## What you are asked to do
Please go through the records below and return every line holding the word "registros".

Segment Start: Records shown

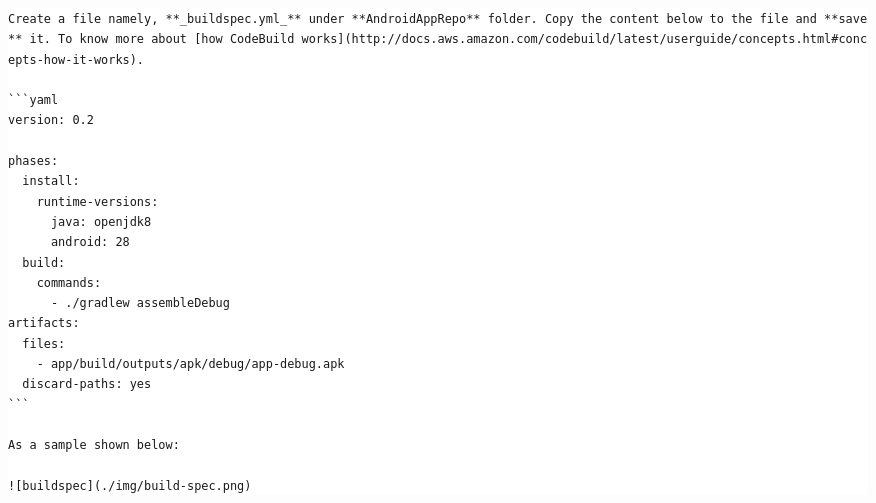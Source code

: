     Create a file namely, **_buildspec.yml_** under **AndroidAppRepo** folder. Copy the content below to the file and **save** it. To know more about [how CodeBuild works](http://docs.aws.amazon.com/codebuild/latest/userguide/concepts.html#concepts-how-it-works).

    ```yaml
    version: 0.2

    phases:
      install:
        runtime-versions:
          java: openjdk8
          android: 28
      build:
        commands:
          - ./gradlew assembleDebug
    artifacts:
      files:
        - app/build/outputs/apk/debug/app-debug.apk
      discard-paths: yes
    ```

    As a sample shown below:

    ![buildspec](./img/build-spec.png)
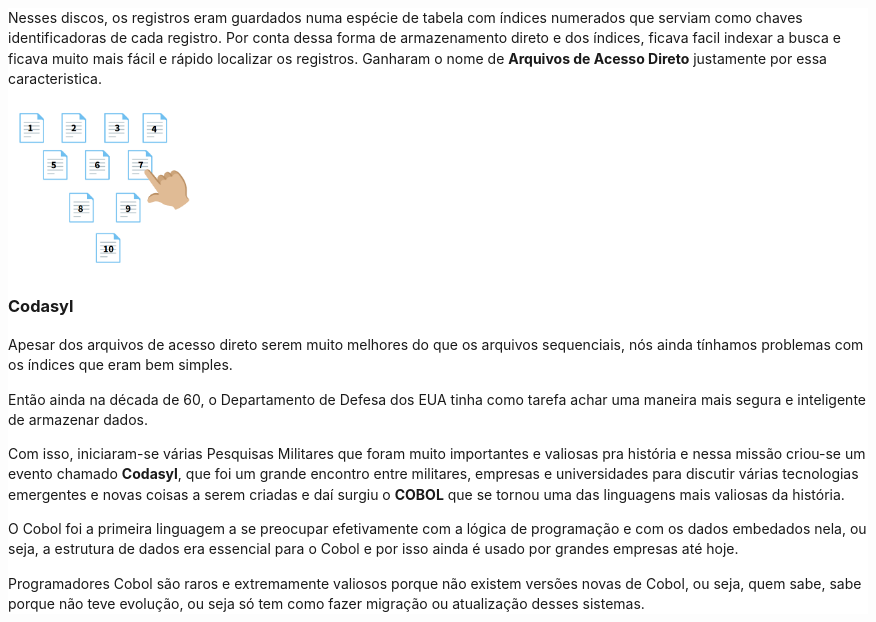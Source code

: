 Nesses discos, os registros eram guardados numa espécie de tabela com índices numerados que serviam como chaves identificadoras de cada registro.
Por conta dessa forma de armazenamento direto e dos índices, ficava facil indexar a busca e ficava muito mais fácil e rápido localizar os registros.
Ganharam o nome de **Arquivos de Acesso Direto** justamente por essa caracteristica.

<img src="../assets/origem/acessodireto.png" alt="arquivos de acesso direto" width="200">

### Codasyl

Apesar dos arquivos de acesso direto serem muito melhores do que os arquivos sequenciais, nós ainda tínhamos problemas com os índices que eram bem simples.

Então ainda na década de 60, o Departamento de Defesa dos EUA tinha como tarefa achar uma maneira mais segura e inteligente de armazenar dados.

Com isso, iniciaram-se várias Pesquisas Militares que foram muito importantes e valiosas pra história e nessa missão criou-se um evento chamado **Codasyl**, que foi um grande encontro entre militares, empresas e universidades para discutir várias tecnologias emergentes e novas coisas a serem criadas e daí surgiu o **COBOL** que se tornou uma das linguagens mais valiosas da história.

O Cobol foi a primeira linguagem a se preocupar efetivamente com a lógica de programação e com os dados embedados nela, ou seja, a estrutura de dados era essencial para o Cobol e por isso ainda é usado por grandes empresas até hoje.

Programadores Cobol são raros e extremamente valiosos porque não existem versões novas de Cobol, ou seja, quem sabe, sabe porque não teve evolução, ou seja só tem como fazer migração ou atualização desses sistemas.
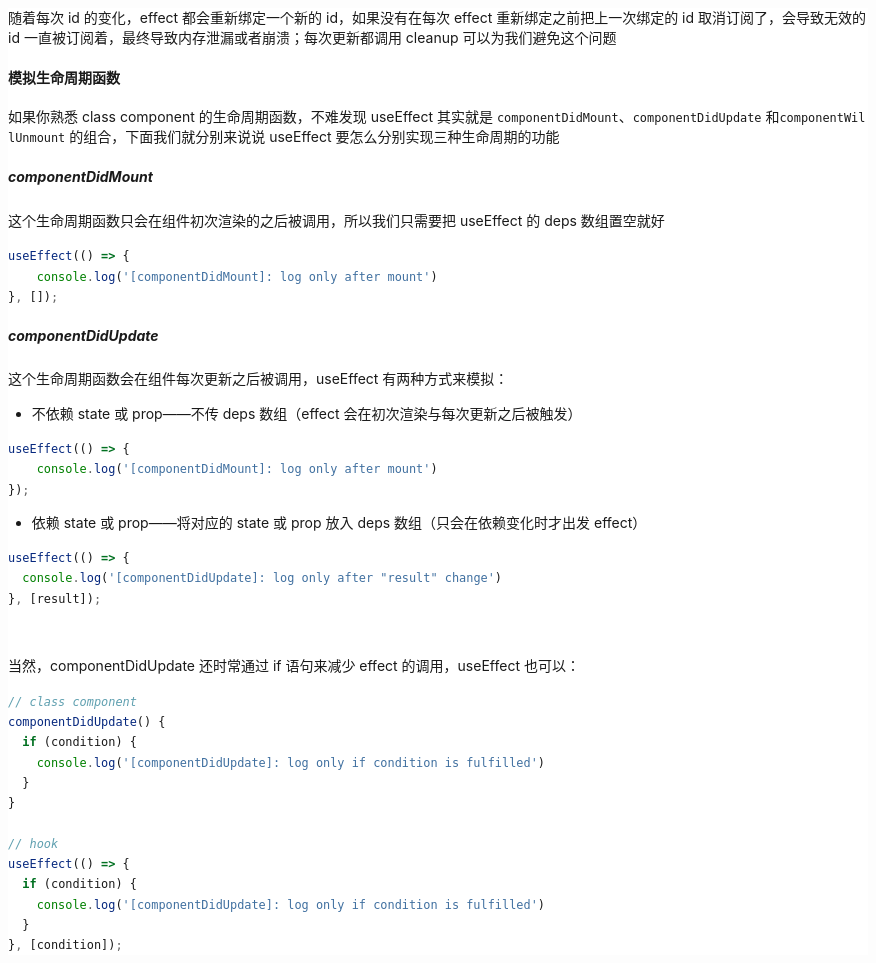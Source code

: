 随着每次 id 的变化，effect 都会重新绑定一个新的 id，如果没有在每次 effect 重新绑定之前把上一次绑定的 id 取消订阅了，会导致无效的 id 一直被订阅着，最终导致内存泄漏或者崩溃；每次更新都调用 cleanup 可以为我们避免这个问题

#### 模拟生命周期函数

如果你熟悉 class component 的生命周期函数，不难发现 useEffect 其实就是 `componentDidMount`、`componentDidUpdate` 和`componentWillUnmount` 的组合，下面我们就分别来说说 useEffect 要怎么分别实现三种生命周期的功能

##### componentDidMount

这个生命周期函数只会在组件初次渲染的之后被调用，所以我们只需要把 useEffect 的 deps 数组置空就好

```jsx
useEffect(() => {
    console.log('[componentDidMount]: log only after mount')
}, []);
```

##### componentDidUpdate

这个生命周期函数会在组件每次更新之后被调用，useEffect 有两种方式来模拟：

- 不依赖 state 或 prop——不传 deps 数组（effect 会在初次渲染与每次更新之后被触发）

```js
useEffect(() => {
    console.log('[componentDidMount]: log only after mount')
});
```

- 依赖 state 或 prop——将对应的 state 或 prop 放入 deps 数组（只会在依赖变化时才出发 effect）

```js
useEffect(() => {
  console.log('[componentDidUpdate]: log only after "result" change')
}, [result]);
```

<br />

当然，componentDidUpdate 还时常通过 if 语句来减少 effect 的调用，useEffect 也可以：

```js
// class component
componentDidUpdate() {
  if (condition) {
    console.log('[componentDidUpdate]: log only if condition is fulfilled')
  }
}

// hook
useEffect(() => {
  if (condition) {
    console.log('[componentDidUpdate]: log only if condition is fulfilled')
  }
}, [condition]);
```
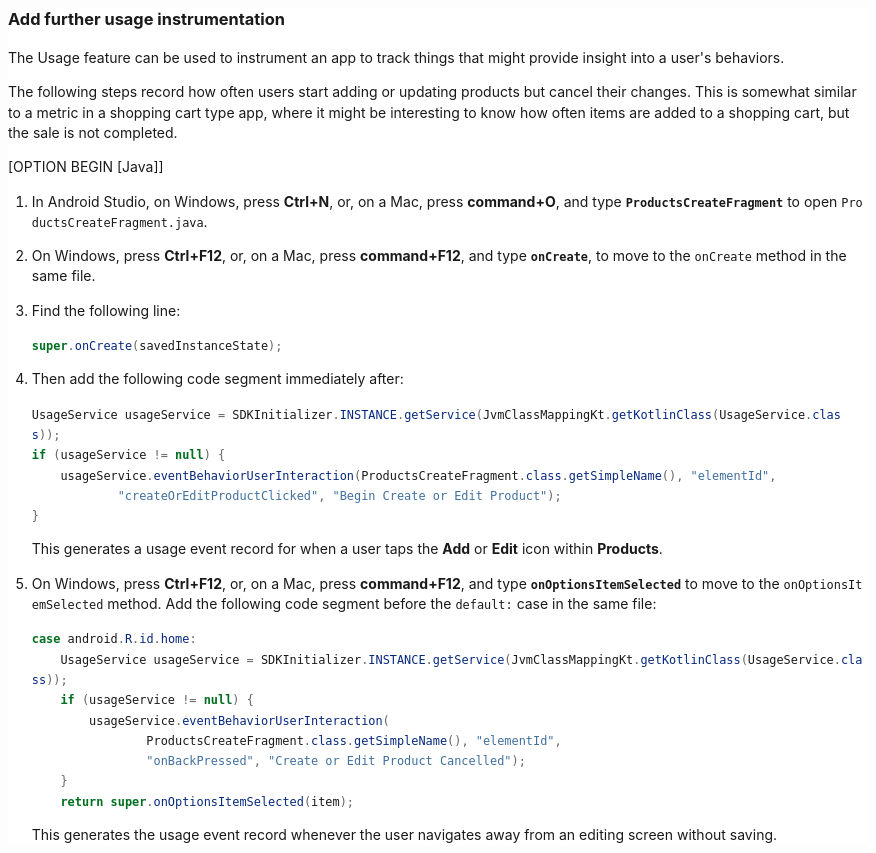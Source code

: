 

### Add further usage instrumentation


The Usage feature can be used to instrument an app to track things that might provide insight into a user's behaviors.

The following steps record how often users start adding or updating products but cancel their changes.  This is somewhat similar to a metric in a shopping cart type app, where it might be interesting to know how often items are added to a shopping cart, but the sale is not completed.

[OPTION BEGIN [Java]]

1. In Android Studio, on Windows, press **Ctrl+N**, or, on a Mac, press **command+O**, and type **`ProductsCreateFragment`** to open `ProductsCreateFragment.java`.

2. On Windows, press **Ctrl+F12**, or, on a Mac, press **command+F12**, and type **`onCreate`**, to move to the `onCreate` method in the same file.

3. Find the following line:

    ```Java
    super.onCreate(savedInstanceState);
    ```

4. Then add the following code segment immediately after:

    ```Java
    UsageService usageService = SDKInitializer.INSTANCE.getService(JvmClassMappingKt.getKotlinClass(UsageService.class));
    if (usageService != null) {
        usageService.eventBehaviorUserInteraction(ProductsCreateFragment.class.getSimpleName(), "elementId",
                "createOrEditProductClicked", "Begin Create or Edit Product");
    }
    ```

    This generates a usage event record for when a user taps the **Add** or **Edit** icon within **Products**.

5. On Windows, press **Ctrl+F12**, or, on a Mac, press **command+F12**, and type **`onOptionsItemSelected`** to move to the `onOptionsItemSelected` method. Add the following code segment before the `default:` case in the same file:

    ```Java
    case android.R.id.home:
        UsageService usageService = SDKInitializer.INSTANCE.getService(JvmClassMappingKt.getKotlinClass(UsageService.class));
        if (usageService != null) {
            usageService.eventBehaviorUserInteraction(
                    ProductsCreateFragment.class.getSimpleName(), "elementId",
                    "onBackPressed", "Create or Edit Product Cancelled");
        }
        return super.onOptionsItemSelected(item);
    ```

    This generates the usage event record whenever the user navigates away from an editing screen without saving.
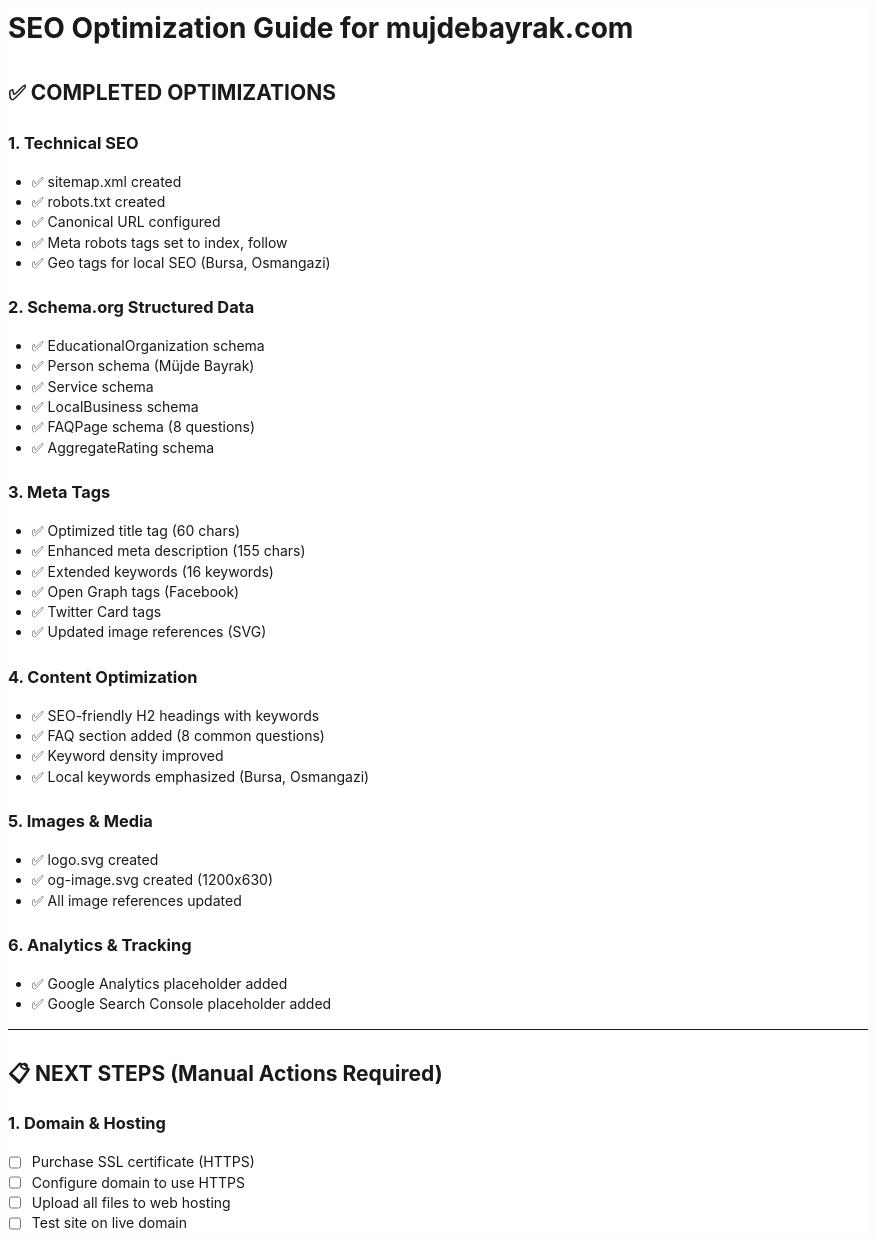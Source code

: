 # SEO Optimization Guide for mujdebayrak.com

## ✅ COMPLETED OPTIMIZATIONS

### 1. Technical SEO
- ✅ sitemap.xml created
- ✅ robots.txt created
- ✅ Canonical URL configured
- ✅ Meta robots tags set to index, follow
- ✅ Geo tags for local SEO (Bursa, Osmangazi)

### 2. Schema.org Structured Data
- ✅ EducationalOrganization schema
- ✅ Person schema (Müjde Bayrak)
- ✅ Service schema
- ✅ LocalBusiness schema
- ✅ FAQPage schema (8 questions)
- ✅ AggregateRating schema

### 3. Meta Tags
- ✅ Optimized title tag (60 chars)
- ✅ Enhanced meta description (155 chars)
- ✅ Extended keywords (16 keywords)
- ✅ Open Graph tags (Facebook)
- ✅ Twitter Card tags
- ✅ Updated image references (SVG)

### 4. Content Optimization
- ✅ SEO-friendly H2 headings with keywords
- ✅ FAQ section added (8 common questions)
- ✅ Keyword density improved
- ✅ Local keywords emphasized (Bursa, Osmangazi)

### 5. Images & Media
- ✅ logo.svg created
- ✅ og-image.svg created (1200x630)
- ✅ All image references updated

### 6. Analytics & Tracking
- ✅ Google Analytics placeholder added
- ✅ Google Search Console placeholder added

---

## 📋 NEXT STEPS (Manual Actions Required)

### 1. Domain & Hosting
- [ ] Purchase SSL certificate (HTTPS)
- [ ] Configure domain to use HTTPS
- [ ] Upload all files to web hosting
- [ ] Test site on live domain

Segment End: Records shown

## Task solution
: Nesses discos, os registros eram guardados numa espécie de tabela com índices numerados que serviam como chaves identificadoras de cada registro.
Por conta dessa forma de armazenamento direto e dos índices, ficava facil indexar a busca e ficava muito mais fácil e rápido localizar os registros.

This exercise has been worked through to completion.